Pobyt w twierdzy świdnickiej słynnego poznańskiego lekarza i działacza społecznego Karola Marcinkowskiego upamiętnia w naszym mieście ulica jego imienia. O drugim wielkim Polaku, Wojciechu Cybulskim obecnie w Świdnicy wcale się nie wspomina.
Wojciech Cybulski urodził się 10 kwietnia 1808 roku we wsi Konin w powiecie Buk, niedaleko miasteczka Lwówka w Wielkopolsce (nie mylić z Lwówkiem Śląskim na Dolnym Śląsku). Rodzina jego była niezamożna.

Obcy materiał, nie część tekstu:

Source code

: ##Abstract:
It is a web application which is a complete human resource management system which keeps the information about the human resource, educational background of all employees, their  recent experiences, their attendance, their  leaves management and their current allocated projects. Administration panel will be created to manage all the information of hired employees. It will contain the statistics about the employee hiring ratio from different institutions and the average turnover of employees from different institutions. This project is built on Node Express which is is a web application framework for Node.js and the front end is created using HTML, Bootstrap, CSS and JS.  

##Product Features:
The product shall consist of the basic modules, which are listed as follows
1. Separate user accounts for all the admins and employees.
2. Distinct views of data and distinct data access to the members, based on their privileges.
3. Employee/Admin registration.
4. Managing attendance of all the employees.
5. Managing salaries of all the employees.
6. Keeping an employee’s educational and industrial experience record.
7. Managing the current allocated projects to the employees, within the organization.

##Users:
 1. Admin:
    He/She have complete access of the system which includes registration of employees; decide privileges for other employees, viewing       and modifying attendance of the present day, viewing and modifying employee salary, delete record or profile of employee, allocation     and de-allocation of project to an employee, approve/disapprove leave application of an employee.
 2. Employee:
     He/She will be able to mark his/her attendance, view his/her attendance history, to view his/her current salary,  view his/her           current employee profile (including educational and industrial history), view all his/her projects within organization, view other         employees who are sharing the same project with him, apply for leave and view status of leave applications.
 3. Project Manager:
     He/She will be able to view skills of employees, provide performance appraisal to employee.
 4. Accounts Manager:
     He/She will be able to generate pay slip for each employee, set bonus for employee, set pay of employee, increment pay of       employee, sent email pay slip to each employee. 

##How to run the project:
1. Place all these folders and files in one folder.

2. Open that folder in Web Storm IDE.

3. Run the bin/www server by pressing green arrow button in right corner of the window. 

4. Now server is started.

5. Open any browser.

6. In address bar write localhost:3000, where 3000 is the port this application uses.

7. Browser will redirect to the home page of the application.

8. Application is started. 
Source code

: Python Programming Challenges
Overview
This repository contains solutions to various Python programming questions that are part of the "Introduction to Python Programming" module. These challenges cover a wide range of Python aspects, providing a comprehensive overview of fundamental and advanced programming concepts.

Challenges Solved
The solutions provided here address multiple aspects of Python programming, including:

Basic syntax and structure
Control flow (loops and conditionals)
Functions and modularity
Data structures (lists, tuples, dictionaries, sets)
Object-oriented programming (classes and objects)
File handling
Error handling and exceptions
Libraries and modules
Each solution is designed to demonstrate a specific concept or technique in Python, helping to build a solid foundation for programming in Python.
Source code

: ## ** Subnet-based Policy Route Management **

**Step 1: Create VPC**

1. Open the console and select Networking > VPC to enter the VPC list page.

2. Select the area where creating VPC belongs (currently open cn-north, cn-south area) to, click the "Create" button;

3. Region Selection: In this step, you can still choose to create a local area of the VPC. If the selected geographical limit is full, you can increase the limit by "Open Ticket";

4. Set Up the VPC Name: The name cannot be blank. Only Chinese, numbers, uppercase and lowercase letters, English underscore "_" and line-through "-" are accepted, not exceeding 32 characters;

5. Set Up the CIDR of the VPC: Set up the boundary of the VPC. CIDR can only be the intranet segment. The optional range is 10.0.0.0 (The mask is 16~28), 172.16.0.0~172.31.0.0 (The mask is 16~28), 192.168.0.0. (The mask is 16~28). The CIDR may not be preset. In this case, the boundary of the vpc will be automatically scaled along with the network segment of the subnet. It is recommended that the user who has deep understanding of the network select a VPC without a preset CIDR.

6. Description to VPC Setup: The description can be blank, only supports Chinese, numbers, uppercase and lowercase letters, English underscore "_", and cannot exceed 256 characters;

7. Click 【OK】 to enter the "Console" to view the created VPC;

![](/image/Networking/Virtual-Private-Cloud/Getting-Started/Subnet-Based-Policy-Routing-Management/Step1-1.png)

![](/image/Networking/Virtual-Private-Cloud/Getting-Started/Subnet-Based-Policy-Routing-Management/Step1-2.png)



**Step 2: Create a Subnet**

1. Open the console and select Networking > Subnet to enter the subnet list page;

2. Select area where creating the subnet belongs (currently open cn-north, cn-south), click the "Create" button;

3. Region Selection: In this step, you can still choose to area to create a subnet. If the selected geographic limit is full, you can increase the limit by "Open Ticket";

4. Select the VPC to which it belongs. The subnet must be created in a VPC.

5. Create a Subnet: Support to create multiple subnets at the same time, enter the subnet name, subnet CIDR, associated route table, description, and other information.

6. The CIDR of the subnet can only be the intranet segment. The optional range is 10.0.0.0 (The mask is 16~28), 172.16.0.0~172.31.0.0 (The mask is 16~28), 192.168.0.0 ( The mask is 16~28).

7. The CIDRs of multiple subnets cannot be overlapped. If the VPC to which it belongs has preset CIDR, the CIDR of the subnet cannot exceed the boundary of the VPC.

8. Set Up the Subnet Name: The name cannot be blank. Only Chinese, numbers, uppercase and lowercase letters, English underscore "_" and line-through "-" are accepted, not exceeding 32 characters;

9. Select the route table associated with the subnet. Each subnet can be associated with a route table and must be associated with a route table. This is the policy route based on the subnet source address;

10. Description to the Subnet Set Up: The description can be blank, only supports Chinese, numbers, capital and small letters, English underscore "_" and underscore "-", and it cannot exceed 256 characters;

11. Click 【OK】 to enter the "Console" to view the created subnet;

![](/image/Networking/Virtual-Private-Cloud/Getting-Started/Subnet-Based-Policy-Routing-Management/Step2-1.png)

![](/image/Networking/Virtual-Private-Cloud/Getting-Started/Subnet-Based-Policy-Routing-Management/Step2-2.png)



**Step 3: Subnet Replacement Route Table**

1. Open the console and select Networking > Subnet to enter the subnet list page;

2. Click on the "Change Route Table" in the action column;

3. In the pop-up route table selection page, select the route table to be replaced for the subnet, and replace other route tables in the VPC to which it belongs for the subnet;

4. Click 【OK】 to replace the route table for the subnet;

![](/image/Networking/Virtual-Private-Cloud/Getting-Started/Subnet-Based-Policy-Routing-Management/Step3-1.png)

Ojciec pracował u właścicieli dóbr ziemskich hrabiów Łąckich.
Po nauce w szkole elementarnej we Lwówku, uczęszczał Cybulski do gimnazjum w Poznaniu, które ukończył w roku 1828. Potem rozpoczął studia historyczno-filologiczne na uniwersytecie w Berlinie gdzie poznał między innymi Adama Mickiewicza.
Pod koniec 1830 roku Cybulski przekroczył nielegalnie granicę prusko-rosyjską i wziął udział w powstaniu listopadowym. Jako żołnierz uczestniczył w licznych bojach, między innymi w bitwie pod Grochowem, Iganiami i Ostrołęką. Ranny w maju 1831 roku dostał się do niewoli rosyjskiej. Jako jeniec przebywał w Bobrujsku i w Wilnie. Nauczył się języka rosyjskiego.
Przetrzymywany był w więzieniu w Warszawie, skąd za wstawiennictwem przyjaciół w lecie roku 1833 mógł wrócić do stron rodzinnych.
Granicę ówczesnego Wielkiego Księstwa Poznańskiego przekroczył pod policyjnym konwojem. Do Poznania przybył 29 czerwca 1833 roku i udał się do matki do Lwówka.
Po wielomiesięcznym oczekiwaniu na proces, dopiero w drugiej połowie 1834 roku Wojciech Cybulski skazany został przez sąd pruski za nielegalne przekroczenie granicy i udział w powstaniu listopadowym na pół roku więzienia. Otrzymał też karę konfiskaty mienia, która jednak nie była uciążliwą, ponieważ Cybulski był bardzo biedny i majątku nie posiadał.
Jesienią roku 1835 zaczął Cybulski odsiadywać karę więzienia w twierdzy w Świdnicy. Stąd napisał w grudniu 1835 roku list do ówczesnego naczelnego prezesa prowincji poznańskiej Eduarda Heinricha Flottwella (1786-1865) z prośbą o przedterminowe zwolnienie z więzienia i pozwolenie na ukończenie studiów. (W czerwcu 1835 roku na 9 miesięcy uwięzienia w twierdzy świdnickiej skazany został doktor Karol Marcinkowski, który karę swoją odbywał od 1 sierpnia do 17 grudnia roku 1837, więc nie spotkał w Świdnicy Cybulskiego).
Wreszcie po odbyciu połowy, to jest trzech miesięcy kary, mógł Cybulski opuścić Świdnicę i od początku roku 1836 kontynuować studia na uniwersytecie w Berlinie.
W 1838 roku uwieńczył je doktoratem i jesienią roku 1838 wyjechał do Pragi. Przebywał tu do maja 1839 roku zgłębiając język czeski. Podróżował potem do Wiednia, Bratysławy, Zagrzebia, Budapesztu. Kilkakrotnie jeszcze przebywał w krajach południowosłowiańskich prowadząc studia historyczne i językowe.
Zbyt daleko prowadziłoby przedstawianie dalszych losów życiowych Cybulskiego. Ograniczę się do wiadomości encyklopedycznych.
W latach 1841-1860 Cybulski jako docent wykładał historię literatur słowiańskich na uniwersytecie w Berlinie, a od 1860 roku – jako profesor zwyczajny – na uniwersytecie we Wrocławiu. Uczestniczył w wydarzeniach Wiosny Ludów, brał udział w zjeździe słowiańskim w Pradze, był posłem do sejmu pruskiego. Opublikował pierwszy zarys rozwoju polskiej poezji romantycznej, zwracał uwagę na wartości ideowe literatury polskiej. Był też autorem licznych prac z zakresu slawistyki.
Wojciech Cybulski zmarł nagle, prawdopodobnie na zawał serca, 16 lutego 1867 roku we Wrocławiu. Ma tam swoją ulicę.
Czy doczekamy się uczczenia pamięci Cybulskiego w Świdnicy, co postulował już przed wieloma laty prezes Towarzystwa Regionalnego Ziemi Świdnickiej Stanisław Kotełko?